-- AIM OF THE TASK --
Which lines in the records below include the word "username"? Report each of them in full.

[Opening DATA SHOWN section]

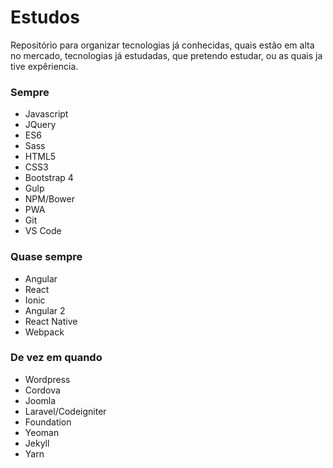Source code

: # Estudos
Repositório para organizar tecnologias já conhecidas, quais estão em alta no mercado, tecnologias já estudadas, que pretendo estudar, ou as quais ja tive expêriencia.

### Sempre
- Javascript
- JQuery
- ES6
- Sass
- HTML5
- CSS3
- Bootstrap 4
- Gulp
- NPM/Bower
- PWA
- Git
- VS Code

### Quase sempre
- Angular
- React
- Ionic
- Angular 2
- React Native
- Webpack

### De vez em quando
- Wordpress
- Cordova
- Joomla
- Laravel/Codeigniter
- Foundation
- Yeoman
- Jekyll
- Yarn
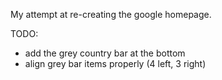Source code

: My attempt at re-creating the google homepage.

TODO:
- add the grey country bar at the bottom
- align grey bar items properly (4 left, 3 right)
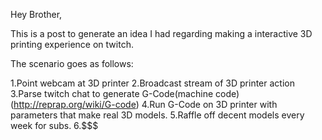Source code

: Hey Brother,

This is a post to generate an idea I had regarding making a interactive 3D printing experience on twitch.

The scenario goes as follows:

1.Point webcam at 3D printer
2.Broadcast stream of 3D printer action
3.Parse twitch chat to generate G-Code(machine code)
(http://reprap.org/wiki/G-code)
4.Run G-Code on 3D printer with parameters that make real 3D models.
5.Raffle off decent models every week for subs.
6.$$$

[Closing DATA SHOWN section]
[Opening DATA SHOWN section]

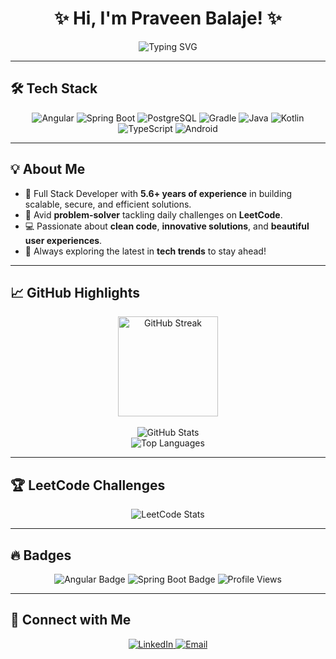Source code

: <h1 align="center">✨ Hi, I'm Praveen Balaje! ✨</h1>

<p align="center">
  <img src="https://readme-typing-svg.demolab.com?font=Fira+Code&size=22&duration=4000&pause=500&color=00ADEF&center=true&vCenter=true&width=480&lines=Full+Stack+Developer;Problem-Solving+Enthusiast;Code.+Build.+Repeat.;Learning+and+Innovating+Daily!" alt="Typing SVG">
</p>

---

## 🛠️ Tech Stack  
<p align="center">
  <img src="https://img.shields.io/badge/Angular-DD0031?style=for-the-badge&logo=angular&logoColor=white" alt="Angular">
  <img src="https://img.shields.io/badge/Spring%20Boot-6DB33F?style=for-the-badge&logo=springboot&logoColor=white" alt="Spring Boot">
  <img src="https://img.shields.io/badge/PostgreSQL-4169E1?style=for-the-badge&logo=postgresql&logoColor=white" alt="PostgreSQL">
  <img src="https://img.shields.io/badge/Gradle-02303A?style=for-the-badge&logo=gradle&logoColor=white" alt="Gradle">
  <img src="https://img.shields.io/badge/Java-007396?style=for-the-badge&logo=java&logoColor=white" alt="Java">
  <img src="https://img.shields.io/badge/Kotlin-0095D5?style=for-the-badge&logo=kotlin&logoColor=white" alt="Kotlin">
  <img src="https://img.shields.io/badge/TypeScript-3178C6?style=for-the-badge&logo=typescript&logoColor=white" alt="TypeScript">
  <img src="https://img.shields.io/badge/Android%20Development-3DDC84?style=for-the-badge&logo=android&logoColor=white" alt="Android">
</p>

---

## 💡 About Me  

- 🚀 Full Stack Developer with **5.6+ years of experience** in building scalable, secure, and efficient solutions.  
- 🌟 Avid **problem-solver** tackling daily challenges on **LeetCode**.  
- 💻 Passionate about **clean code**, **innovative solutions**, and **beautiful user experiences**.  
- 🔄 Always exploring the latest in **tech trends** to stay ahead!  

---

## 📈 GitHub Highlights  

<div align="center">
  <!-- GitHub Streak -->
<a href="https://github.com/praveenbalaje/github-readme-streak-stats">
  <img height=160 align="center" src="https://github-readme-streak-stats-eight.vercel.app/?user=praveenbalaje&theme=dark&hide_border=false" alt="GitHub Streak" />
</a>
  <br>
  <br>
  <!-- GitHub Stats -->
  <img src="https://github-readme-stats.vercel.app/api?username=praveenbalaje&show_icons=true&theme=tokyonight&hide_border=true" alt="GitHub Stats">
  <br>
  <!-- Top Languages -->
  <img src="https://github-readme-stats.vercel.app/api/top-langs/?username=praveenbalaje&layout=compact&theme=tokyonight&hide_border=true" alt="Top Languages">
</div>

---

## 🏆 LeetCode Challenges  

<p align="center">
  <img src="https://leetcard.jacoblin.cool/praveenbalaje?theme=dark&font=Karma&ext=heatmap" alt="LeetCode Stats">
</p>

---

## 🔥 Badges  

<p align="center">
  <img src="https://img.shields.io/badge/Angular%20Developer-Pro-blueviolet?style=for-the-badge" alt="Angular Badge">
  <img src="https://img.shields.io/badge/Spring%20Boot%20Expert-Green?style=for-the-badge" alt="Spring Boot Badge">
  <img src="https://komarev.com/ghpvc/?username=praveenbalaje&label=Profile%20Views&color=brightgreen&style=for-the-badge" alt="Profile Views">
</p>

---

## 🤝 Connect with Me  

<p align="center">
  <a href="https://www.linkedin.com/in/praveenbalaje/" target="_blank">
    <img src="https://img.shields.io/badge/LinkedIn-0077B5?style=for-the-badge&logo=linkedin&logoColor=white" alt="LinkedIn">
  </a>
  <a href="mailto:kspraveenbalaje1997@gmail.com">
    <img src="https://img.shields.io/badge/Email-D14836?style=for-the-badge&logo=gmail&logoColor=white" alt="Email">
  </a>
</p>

[Closing DATA SHOWN section]
[Opening DATA SHOWN section]

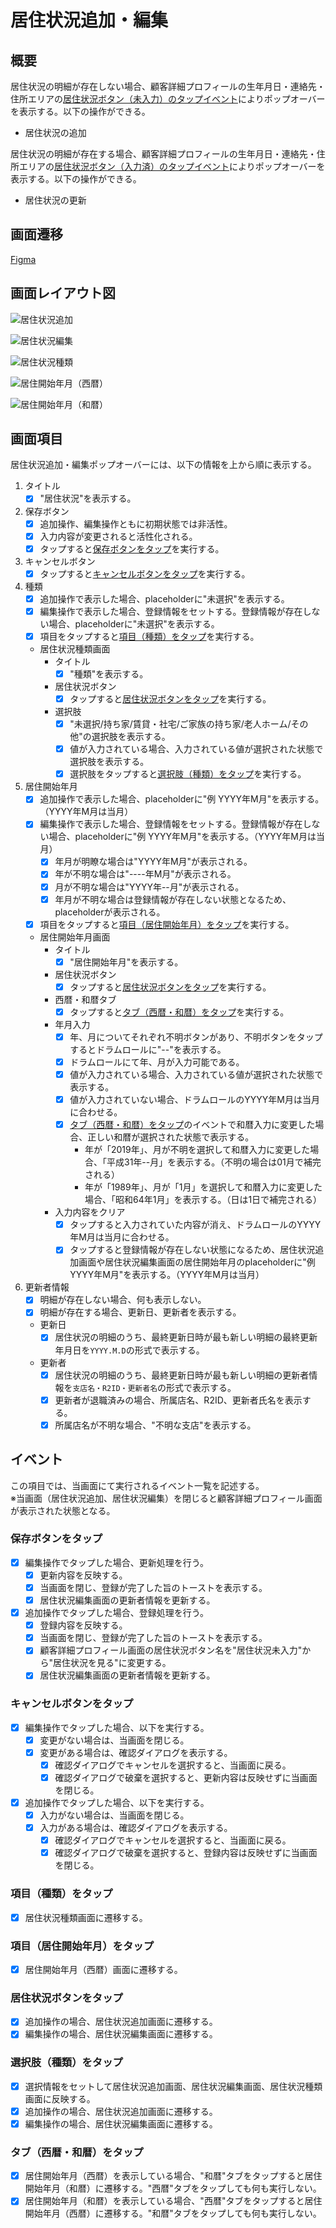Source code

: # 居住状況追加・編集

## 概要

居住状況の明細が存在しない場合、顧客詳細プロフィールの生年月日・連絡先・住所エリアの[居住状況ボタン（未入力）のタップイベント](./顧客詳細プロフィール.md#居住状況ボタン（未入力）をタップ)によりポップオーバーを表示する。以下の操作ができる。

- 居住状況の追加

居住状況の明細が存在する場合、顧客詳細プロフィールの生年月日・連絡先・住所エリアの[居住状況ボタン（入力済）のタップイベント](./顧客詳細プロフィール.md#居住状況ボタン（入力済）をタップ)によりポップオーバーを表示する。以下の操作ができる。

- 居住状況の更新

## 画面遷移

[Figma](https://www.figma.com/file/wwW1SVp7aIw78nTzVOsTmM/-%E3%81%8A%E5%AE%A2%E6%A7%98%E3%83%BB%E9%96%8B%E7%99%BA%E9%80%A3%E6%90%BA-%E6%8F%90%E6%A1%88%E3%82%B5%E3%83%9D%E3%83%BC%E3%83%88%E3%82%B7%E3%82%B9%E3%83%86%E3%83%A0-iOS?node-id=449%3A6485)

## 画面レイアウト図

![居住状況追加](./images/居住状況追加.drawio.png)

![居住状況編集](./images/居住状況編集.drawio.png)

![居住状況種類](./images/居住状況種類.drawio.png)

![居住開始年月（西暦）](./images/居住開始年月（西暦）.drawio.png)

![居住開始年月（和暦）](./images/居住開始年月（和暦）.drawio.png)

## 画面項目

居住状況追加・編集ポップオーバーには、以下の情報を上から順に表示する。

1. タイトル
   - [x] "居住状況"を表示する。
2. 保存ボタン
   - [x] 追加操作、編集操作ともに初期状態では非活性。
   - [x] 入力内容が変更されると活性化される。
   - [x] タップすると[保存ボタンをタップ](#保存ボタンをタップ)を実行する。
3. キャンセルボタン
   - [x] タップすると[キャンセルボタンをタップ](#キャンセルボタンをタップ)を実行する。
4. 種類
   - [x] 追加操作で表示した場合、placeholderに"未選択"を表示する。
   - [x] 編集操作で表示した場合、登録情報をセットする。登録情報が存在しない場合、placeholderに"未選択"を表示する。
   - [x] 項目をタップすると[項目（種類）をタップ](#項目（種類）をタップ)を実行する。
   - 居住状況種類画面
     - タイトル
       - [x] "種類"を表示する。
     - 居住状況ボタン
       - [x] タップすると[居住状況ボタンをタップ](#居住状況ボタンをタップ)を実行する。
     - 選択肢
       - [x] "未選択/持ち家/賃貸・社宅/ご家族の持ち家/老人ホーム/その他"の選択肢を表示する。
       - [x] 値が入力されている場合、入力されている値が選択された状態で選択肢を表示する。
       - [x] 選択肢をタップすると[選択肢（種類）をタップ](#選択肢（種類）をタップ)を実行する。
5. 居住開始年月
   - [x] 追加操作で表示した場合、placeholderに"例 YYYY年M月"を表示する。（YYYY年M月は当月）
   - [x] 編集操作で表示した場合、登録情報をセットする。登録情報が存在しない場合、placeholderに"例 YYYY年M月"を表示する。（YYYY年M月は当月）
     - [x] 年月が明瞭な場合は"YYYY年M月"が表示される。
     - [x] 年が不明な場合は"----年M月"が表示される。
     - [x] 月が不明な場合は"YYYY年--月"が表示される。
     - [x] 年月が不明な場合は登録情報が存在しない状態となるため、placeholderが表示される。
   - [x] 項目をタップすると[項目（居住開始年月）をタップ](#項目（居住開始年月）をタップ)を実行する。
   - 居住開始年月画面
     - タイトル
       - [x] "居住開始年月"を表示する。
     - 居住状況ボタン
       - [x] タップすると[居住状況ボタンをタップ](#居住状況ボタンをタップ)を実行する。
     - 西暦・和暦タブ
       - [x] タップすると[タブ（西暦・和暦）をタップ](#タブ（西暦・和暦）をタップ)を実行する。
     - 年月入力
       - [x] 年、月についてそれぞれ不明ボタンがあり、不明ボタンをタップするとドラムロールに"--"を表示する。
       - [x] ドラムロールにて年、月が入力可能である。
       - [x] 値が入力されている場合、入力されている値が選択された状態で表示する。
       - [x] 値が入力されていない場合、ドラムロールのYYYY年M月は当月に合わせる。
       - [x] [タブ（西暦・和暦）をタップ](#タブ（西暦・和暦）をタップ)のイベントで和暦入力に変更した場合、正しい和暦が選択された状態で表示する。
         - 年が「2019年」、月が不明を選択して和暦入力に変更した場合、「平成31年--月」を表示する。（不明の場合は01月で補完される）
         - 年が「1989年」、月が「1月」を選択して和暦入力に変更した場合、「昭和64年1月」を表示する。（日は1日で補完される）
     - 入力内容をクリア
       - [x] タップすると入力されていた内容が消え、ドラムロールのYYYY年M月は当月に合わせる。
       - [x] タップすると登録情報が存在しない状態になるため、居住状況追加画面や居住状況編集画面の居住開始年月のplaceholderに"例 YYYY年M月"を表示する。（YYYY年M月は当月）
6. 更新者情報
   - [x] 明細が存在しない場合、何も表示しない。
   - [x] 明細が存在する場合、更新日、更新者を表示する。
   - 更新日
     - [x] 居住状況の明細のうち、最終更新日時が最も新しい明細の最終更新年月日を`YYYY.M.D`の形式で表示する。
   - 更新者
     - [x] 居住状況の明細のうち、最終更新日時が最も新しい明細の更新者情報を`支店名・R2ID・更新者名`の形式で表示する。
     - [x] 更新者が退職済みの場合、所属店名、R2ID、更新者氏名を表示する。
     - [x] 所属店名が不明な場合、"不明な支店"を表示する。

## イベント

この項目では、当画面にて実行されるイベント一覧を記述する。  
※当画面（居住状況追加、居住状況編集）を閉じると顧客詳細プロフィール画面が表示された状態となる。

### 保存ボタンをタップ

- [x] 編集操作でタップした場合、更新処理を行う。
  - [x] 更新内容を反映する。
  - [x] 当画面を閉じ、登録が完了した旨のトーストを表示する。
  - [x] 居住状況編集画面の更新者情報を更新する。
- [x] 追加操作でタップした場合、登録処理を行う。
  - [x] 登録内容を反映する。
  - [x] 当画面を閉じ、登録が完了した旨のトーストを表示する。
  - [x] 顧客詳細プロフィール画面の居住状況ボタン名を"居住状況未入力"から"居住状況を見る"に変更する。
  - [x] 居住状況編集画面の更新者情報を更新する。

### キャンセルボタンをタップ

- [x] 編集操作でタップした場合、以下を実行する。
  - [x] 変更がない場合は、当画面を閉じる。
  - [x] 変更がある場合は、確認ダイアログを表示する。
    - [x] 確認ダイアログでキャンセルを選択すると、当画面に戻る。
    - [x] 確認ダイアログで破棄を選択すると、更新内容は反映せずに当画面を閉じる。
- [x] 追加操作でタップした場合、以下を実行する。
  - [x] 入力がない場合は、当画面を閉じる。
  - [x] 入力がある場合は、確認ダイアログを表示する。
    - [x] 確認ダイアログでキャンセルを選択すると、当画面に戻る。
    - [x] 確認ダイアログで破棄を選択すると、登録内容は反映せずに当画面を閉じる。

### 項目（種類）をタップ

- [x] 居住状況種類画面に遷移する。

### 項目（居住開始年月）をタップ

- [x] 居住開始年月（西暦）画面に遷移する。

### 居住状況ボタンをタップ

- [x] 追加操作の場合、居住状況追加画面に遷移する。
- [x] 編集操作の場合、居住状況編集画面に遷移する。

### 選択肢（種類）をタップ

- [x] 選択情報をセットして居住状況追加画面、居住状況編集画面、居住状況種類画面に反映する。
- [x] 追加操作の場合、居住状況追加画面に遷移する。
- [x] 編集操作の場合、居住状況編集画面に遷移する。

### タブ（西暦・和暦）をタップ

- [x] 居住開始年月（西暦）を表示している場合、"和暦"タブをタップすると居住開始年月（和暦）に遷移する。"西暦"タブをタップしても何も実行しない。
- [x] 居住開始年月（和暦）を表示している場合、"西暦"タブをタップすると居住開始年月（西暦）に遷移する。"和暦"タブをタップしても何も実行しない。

[Closing DATA SHOWN section]

-- SOLUTION BELOW --
  <img src="https://github-readme-stats.vercel.app/api?username=praveenbalaje&show_icons=true&theme=tokyonight&hide_border=true" alt="GitHub Stats">
  <img src="https://github-readme-stats.vercel.app/api/top-langs/?username=praveenbalaje&layout=compact&theme=tokyonight&hide_border=true" alt="Top Languages">
  <img src="https://komarev.com/ghpvc/?username=praveenbalaje&label=Profile%20Views&color=brightgreen&style=for-the-badge" alt="Profile Views">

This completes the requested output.